BRIEF: The sole answer should be the number of lines in the material below that hold "docs".

GIVEN ENTRIES:
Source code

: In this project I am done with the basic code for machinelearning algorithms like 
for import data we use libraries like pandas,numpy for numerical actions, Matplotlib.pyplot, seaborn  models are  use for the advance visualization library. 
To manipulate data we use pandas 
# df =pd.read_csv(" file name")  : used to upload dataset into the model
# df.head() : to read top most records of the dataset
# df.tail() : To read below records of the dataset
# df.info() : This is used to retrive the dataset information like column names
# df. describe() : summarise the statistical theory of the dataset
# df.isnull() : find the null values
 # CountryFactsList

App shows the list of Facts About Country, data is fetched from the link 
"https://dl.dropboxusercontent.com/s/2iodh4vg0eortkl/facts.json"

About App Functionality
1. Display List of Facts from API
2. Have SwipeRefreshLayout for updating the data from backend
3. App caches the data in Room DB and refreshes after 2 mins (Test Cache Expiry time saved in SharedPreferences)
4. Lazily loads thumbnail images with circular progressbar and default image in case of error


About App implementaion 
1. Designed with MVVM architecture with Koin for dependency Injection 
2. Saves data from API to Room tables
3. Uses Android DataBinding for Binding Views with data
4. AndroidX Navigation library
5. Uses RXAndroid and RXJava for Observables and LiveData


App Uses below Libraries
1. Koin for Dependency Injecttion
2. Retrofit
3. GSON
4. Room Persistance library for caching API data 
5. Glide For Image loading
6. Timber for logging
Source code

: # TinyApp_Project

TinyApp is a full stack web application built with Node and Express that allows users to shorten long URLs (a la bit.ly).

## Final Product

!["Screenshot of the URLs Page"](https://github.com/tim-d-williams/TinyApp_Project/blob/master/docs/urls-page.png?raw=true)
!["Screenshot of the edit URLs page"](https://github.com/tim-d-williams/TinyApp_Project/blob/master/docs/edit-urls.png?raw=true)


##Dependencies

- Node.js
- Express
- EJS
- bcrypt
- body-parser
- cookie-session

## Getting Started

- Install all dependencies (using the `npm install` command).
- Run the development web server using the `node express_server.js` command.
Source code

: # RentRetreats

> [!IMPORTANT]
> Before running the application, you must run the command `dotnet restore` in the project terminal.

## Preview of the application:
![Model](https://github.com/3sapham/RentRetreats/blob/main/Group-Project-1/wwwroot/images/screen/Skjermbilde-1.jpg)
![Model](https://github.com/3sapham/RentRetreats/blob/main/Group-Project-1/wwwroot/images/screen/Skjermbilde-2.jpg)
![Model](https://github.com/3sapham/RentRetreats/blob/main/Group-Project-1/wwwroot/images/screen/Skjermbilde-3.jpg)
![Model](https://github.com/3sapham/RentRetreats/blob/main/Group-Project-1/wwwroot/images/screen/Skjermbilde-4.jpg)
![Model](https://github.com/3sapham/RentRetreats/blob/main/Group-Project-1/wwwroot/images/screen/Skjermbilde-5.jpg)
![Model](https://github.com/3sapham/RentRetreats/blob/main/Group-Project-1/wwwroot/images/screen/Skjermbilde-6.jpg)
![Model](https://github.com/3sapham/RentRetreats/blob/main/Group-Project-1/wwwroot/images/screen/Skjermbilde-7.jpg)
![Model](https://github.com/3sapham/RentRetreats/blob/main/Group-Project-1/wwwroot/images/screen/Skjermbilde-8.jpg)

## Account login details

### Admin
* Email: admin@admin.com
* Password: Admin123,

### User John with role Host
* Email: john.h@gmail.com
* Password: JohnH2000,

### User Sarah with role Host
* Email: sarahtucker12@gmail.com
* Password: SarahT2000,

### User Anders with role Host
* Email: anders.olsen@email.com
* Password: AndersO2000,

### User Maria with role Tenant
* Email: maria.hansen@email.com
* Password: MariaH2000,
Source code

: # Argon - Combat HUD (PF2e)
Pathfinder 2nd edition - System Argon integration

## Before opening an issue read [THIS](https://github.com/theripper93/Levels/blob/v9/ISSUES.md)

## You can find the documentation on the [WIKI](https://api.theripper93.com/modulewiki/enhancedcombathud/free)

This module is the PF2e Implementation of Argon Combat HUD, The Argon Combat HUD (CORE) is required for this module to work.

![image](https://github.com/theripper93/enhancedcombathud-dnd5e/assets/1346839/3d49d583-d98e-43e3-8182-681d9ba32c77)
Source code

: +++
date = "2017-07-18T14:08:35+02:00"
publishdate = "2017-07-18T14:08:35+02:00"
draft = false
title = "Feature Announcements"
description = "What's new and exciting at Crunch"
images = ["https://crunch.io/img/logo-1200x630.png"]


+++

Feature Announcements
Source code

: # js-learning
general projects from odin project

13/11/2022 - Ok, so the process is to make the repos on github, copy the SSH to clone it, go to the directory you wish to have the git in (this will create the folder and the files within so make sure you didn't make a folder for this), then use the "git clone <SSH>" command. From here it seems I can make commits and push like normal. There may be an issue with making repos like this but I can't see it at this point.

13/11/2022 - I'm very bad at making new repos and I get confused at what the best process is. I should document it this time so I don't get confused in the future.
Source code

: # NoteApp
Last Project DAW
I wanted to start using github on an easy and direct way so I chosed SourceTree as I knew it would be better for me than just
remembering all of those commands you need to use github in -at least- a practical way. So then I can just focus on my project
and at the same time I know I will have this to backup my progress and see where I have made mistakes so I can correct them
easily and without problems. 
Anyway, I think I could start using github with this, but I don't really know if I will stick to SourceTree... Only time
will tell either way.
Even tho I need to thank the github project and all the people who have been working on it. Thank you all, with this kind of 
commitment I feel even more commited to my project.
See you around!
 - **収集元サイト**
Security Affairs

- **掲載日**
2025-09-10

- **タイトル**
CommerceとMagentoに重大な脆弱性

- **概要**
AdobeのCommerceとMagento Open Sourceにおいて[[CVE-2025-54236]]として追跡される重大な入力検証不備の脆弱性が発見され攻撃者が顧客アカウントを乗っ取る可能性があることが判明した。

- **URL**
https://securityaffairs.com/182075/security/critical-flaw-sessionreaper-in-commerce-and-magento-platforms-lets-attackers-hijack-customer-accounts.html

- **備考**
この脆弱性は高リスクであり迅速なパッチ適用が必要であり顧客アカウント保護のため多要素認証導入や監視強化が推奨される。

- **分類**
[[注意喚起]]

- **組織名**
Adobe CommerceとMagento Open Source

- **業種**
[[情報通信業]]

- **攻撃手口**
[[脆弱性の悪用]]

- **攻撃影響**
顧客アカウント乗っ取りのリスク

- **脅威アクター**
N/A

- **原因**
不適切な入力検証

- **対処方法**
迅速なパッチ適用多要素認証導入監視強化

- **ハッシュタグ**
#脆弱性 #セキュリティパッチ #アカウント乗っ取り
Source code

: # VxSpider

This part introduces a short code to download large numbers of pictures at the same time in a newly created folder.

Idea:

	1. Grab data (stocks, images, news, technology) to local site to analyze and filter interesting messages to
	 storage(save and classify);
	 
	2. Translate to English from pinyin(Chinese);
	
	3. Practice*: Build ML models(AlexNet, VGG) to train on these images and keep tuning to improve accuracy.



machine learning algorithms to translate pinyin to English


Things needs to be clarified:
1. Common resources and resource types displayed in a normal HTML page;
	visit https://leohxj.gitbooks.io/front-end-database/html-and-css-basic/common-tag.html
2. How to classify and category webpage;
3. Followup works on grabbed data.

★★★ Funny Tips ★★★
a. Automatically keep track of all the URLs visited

SOLUTION BELOW: 2